Enterprise Search not only empowers employees to find information themselves, but it also helps reduce productivity blocks due to time zones. “With the search capabilities built into CityLink, I can find what I need myself about 80 percent of the time, compared to only about 10 percent of the time with the old intranet,” says Buford Epps.
Drives Knowledge Management
For the SHB Applications Development Department, which Rowland manages, Office SharePoint Server 2007 provided a flexible Web-based knowledge management environment that it could tailor to meet the needs of SHB employees. With the flexibility to aggregate and present information in a way that is intuitive for attorneys, the team was able to configure the intranet to offer maximum value. For example, the intranet provides client-centric information. Today, attorneys can dynamically aggregate up-to-the-minute information regarding their clients or team members. They can easily identify individuals who have a relationship with a client or which attorneys have experience with a specific industry group.
“We are now able to pull together all the information specific to a client or a matter all the way down to billing guidelines,” says Schlomann. “We also display the ethical wall information for every matter.”

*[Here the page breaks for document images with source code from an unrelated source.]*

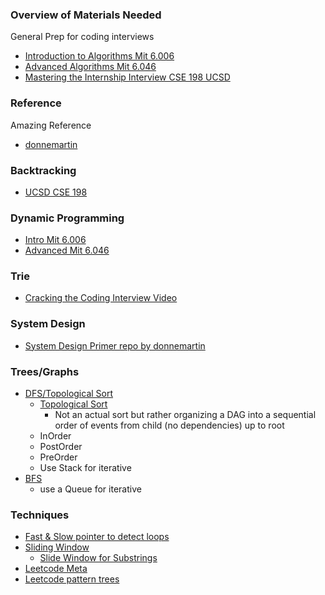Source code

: ### Overview of Materials Needed
General Prep for coding interviews
- [Introduction to Algorithms Mit 6.006](https://ocw.mit.edu/courses/electrical-engineering-and-computer-science/6-006-introduction-to-algorithms-fall-2011/lecture-notes/)
- [Advanced Algorithms Mit 6.046](https://ocw.mit.edu/courses/electrical-engineering-and-computer-science/6-046j-design-and-analysis-of-algorithms-spring-2015/lecture-notes/)
- [Mastering the Internship Interview CSE 198 UCSD](https://sites.google.com/eng.ucsd.edu/cse-198-internship-interview/lecture-slides?authuser=0)

### Reference
Amazing Reference
- [donnemartin](https://github.com/donnemartin/interactive-coding-challenges)

### Backtracking
- [UCSD CSE 198](https://docs.google.com/presentation/d/1zXCtojICaUYX6z-ITDGuPzGeE4tpvaTrv0WP0IqZ-H8/present?slide=id.p)

### Dynamic Programming
- [Intro Mit 6.006](https://www.youtube.com/watch?v=OQ5jsbhAv_M&t=47s&ab_channel=MITOpenCourseWare)
- [Advanced Mit 6.046](https://www.youtube.com/watch?v=Tw1k46ywN6E&ab_channel=MITOpenCourseWare)

### Trie
- [Cracking the Coding Interview Video](https://www.youtube.com/watch?v=zIjfhVPRZCg&ab_channel=HackerRank)


### System Design
- [System Design Primer repo by donnemartin](https://github.com/donnemartin/system-design-primer)

### Trees/Graphs
 - [DFS/Topological Sort](https://www.youtube.com/watch?v=AfSk24UTFS8&ab_channel=MITOpenCourseWare)
   - [Topological Sort](https://en.wikipedia.org/wiki/Topological_sorting#:~:text=In%20computer%20science%2C%20a%20topological,before%20v%20in%20the%20ordering.)
     - Not an actual sort but rather organizing a DAG into a sequential order of events from child (no dependencies) up to root
   - InOrder
   - PostOrder
   - PreOrder
   - Use Stack for iterative
 - [BFS](youtube.com/watch?v=s-CYnVz-uh4&ab_channel=MITOpenCourseWare)
   - use a Queue for iterative

### Techniques
 - [Fast & Slow pointer to detect loops](https://hongyangyu.github.io/algorithm/2017/09/04/Fast-Pointer-and-Slow-Pointer/#:~:text=Quora%EF%BC%9A,two%20nodes%20at%20a%20time.)
 - [Sliding Window](https://www.geeksforgeeks.org/window-sliding-technique/)
   - [Slide Window for Substrings](https://medium.com/leetcode-patterns/leetcode-pattern-2-sliding-windows-for-strings-e19af105316b)
 - [Leetcode Meta](https://medium.com/leetcode-patterns/leetcode-pattern-4-meta-stuff-4ebbbef7d4c0)
 - [Leetcode pattern trees](https://medium.com/leetcode-patterns/leetcode-pattern-0-iterative-traversals-on-trees-d373568eb0ec)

Buford Epps continues, “My favorite feature of CityLink is the ability to go online and look at the database of open matters. It used to take a couple of hours to get information from our records department, but with CityLink, I can do a search on the client, find out the attorneys involved in the matter, and read the initial engagement letter, all while I’m on the call with the client.”
Improves People Search
Enterprise Search within CityLink offers streamlined access to employee biographies. For a firm with more than 500 attorneys dispersed around the globe this is a significant advantage. “We have an improved directory function right within CityLink,” says Weiss. “There’s a lot of good information, in addition to the attorney biography that you get on the Web portal. If you are getting ready to work with a colleague in another city, you can determine who their key clients are, find out what they’re working on right now, see their current case load, and look at the interest groups they’ve represented, all with the click of a button.”
Reduces Nonbillable Hours
A better organized intranet with integrated, consolidated tools on the desktop coupled with improved search reduces the time attorneys spend on administrative functions.